● **Work required**: For the records that follow, give the number of lines containing the word "href", with no added text.

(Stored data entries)
*** Begin section ***

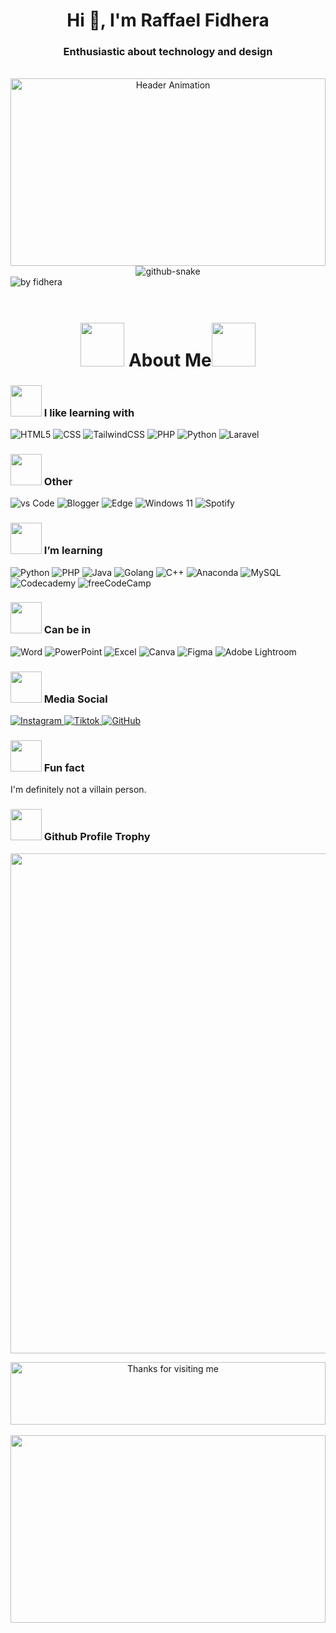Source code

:<h1 align="center">Hi 👋, I'm Raffael Fidhera</h1>
<h3 align="center">Enthusiastic about technology and design</h3>
<br/>

<!-- Gif Blur Code ----
<div align="center">
  <img align="center" height="300px" width="100%" src="https://blogger.googleusercontent.com/img/b/R29vZ2xl/AVvXsEi278FA6twoBRVySDLT8qQCTO7UZ27s5WSEAq6nT3nxcbolowQMfQ0eZ5G8KeWx_oJR_IwywCy5E37XmjEF6PQRWVFfa0xl_PycMcZIpw4zHmequkLB9jZV0SGFLaTL0xrDtC_Mx9n-NhDSSdkqkl1nf1ypV3uuLNgBiIGhKNwSE24NfBywCUpUqX7yNAEr/s16000/code-bannerr.gif" alt="Header Animation" />
</div> 
-----
-->

<div align="center">
  <img align="center" height="300px" width="100%" src="https://user-images.githubusercontent.com/22107794/139580686-887df369-edb8-4bc8-b607-4fbf6d7e4866.gif" alt="Header Animation" />
</div>  
<!-- <div align="center">
  <img align="center" height="300px" width="100%" src="https://media.giphy.com/media/cPxRDvlSj9QKA/giphy.gif?cid=ecf05e473kz1ysdexc2gddm21y05aw2rsih82p7rum2qh9em&ep=v1_gifs_related&rid=giphy.gif&ct=g" alt="Header Animation" />
</div>
 -->

  <!-- snake graph -->
  <div align="center">
    <picture>
      <source media="(prefers-color-scheme: dark)" srcset="https://github.com/fatkhurrhn/fatkhurrhn/blob/main/github-contribution-grid-snake-dark.svg" />
      <source media="(prefers-color-scheme: light), (prefers-color-scheme: no-preference)" srcset="https://github.com/fatkhurrhn/fatkhurrhn/blob/main/github-contribution-grid-snake.svg" />
      <img src="https://github.com/fatkhurrhn/fatkhurrhn/blob/main/github-contribution-grid-snake.svg" alt="github-snake" />
    </picture>
  <!-- <h4> _generated with [Platane/snk](https://platane.me/snk/)_</h4> -->
  </div>
<div align="left"><img src="https://github-readme-activity-graph.vercel.app/graph?username=fidhera&theme=github-compact&radius=16" height="auto" alt="by fidhera"/></div>  


<br/>

<div align="center"> 
<h1>
  <img src="https://media4.giphy.com/media/v1.Y2lkPTc5MGI3NjExanBvcGgybWp2eXNlajhtbTBheDdrYzUwZG50YnFqcml3dzY5em0xOSZlcD12MV9pbnRlcm5hbF9naWZfYnlfaWQmY3Q9cw/14wCd5tKL4zV7y/giphy.gif" width="70"> About Me<img src="https://media.giphy.com/media/1CporlGs42igE/giphy.gif?cid=ecf05e47lqn9bm8lmv8s8i2ij42agfyr53nbvy9rep44oteb&ep=v1_gifs_related&rid=giphy.gif&ct=s" width="70">
<!-- I am a dedicated Informatics Engineering Student at Gunadarma University with the spirit to continue learning and consistently improve skills in the field of computer technology.  -->
</h1>
</div>

### <img src="https://media0.giphy.com/media/v1.Y2lkPTc5MGI3NjExb25hamx1M2VsdmxtdnJkczR5MWw4bHl0aDZqa3lldXo5YTUzMXl5ZSZlcD12MV9pbnRlcm5hbF9naWZfYnlfaWQmY3Q9cw/YRMb6dd7zprS00JdGZ/giphy.gif" width="50"> I like learning with
<div display="flex">
  <img src="https://img.shields.io/badge/HTML-%23E34F26.svg?logo=html5&logoColor=white" alt="HTML5"/>
  <img src="https://img.shields.io/badge/CSS-1572B6?logo=css3&logoColor=fff" alt="CSS"/>
  <img src="https://img.shields.io/badge/Tailwind%20CSS-%2338B2AC.svg?logo=tailwind-css&logoColor=white" alt="TailwindCSS"/>
  <img src="https://img.shields.io/badge/php-%23777BB4.svg?&logo=php&logoColor=white" alt="PHP"/>
  <img src="https://img.shields.io/badge/Python-3776AB?logo=python&logoColor=fff" alt="Python"/>
  <img src="https://img.shields.io/badge/Laravel-%23FF2D20.svg?logo=laravel&logoColor=white" alt="Laravel"/>
</div>

### <img src="https://media0.giphy.com/media/v1.Y2lkPTc5MGI3NjExNTVqMHF0NmVnd2NwbzhoZXg4a2t5YW9vbmU0Ymk2NTlsdzR6bmlzZiZlcD12MV9pbnRlcm5hbF9naWZfYnlfaWQmY3Q9cw/rPeDAYP6E9nJoP4qMS/giphy.gif" width="50"> Other
<div display="flex">
  <img src="https://img.shields.io/badge/Visual%20Studio%20Code-0078d7.svg?logo=visual-studio-code&logoColor=white" alt="vs Code"/>
  <img src="https://img.shields.io/badge/Blogger-%23FF5722.svg?logo=blogger&logoColor=white" alt="Blogger"/>
  <img src="https://img.shields.io/badge/Edge-0078D7?logo=Microsoft-edge&logoColor=white" alt="Edge"/>
  <img src="https://img.shields.io/badge/Windows%2011-0078D4?logo=windows11&logoColor=fff" alt="Windows 11"/>
  <img src="https://img.shields.io/badge/Spotify-1ED760?logo=spotify&logoColor=white" alt="Spotify"/>
</div>

### <img src="https://media.giphy.com/media/ZxqYlvNlNjg4M/giphy.gif?cid=ecf05e47ph8pvskgpg7nl78t0uc5tuj8cs6nygkfm3q03xl6&ep=v1_stickers_search&rid=giphy.gif&ct=s" width="50"> I’m learning
<div display="flex">
  <img src="https://img.shields.io/badge/Python-3776AB?logo=python&logoColor=fff" alt="Python"/>
  <img src="https://img.shields.io/badge/php-%23777BB4.svg?&logo=php&logoColor=white" alt="PHP"/>
  <img src="https://img.shields.io/badge/Java-%23ED8B00.svg?logo=openjdk&logoColor=white" alt="Java"/>
  <img src="https://img.shields.io/badge/Go-%2300ADD8.svg?&logo=go&logoColor=white" alt="Golang"/>
  <img src="https://img.shields.io/badge/C++-%2300599C.svg?logo=c%2B%2B&logoColor=white" alt="C++"/>
  <img src="https://img.shields.io/badge/Anaconda-44A833?logo=anaconda&logoColor=fff" alt="Anaconda"/>
  <img src="https://img.shields.io/badge/MySQL-4479A1?logo=mysql&logoColor=fff" alt="MySQL"/>
  <img src="https://img.shields.io/badge/Codecademy-%2321759B.svg?logo=codecademy&logoColor=white" alt="Codecademy"/>
  <img src="https://img.shields.io/badge/freeCodeCamp-0A0A23?logo=freecodecamp&logoColor=fff" alt="freeCodeCamp"/>
</div>

### <img src="https://media.giphy.com/media/zm6mmD8MXIap7P6UML/giphy.gif?cid=ecf05e47bw6hsaj5363889k349khnj3u3l2xtm7f3e2o8ylk&ep=v1_stickers_search&rid=giphy.gif&ct=s" width="50"> Can be in

<div display="flex">
  <img src="https://img.shields.io/badge/Microsoft_Word-2B579A?logo=microsoft-word&logoColor=white" alt="Word"/>
  <img src="https://img.shields.io/badge/Microsoft_PowerPoint-B7472A?logo=microsoft-powerpoint&logoColor=white" alt="PowerPoint"/>
  <img src="https://img.shields.io/badge/Microsoft_Excel-217346?logo=microsoft-excel&logoColor=white" alt="Excel"/>
  <img src="https://img.shields.io/badge/Canva-%2300C4CC.svg?&logo=Canva&logoColor=white" alt="Canva"/>
  <img src="https://img.shields.io/badge/Figma-F24E1E?logo=figma&logoColor=white" alt="Figma"/>
  <img src="https://img.shields.io/badge/Adobe%20Lightroom-31A8FF?logo=Adobe%20Lightroom&logoColor=white" alt="Adobe Lightroom"/>
</div>

### <img src="https://media.giphy.com/media/vN1HW2LqrvscEntAeI/giphy.gif?cid=ecf05e47c1pt5c3y2myp1ou7krhp9dt1b3ah2ykoqfycsqs7&ep=v1_stickers_search&rid=giphy.gif&ct=s" width="50"> Media Social

<div display="flex">
  <a href="https://instagram.com/fidhera">
    <img src="https://img.shields.io/badge/Instagram-%23E4405F.svg?logo=Instagram&logoColor=white" alt="Instagram"/>
  </a>
  <a href="https://tiktok.com/@fidhera">
    <img src="https://img.shields.io/badge/TikTok-black?logo=tiktok&logoColor=white" alt="Tiktok"/>
  </a>
  <a href="https://github.com/fidhera">
    <img src="https://img.shields.io/badge/GitHub-%23121011.svg?logo=github&logoColor=white" alt="GitHub"/>
  </a>
</div>

### <img src="https://media.giphy.com/media/cixPj5jdHWjZk9l5Xd/giphy.gif?cid=ecf05e47xrz76u3kzcm3lsrhmq32xv83r1nwr3osvs8slcfk&ep=v1_stickers_search&rid=giphy.gif&ct=s" width="50"> Fun fact
I'm definitely not a villain person.

<h3> <img src="https://media.giphy.com/media/en5ORzU8uUSIsvElWr/giphy.gif?cid=790b76116k9in1cp3cntzsscwvezsm1brmomhsuki28njvoo&ep=v1_stickers_search&rid=giphy.gif&ct=s" width="50"> Github Profile Trophy</h3>
<p align="center">
<a href="https://github.com/fidhera">
<!--  <img width=800 src="https://github-profile-trophy.vercel.app/?username=fidhera&column=8&theme=gruvbox&no-frame=true"/> -->
  <img width=800 src="https://github-profile-trophy.vercel.app/?username=fidhera&theme=matrix"/>
</a>
  </p>

<div align="center">

<img height="100px" alt="Thanks for visiting me" width="100%" src="https://raw.githubusercontent.com/BrunnerLivio/brunnerlivio/master/images/marquee.svg" />
<!--
**codewithbernard/codewithbernard** is a ✨ _special_ ✨ repository because its `README.md` (this file) appears on your GitHub profile.

Here are some ideas to get you started:

-
-
- 👯 I’m looking to collaborate on ...
- 💬 Ask me about ...
  -->
  <!-- snake graph -->
   <!--
  <div align="center">
    <picture>
      <source media="(prefers-color-scheme: dark)" srcset="https://github.com/fatkhurrhn/fatkhurrhn/blob/main/github-contribution-grid-snake-dark.svg" />
      <source media="(prefers-color-scheme: light), (prefers-color-scheme: no-preference)" srcset="https://github.com/fatkhurrhn/fatkhurrhn/blob/main/github-contribution-grid-snake.svg" />
      <img src="https://github.com/fatkhurrhn/fatkhurrhn/blob/main/github-contribution-grid-snake.svg" alt="github-snake" />
    </picture>
  <!-- <h4> _generated with [Platane/snk](https://platane.me/snk/)_</h4> -->
  </div>
  <br>
  <div align="left">
<img align="center" height="300px" width="100%" src="https://github-readme-stats.vercel.app/api/top-langs/?username=fidhera&layout=compact&theme=dracula" />

<br/>
<br/>
<br/>
<br/>
<br/>
<br/>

*** End section ***

● **Expected answer**: 4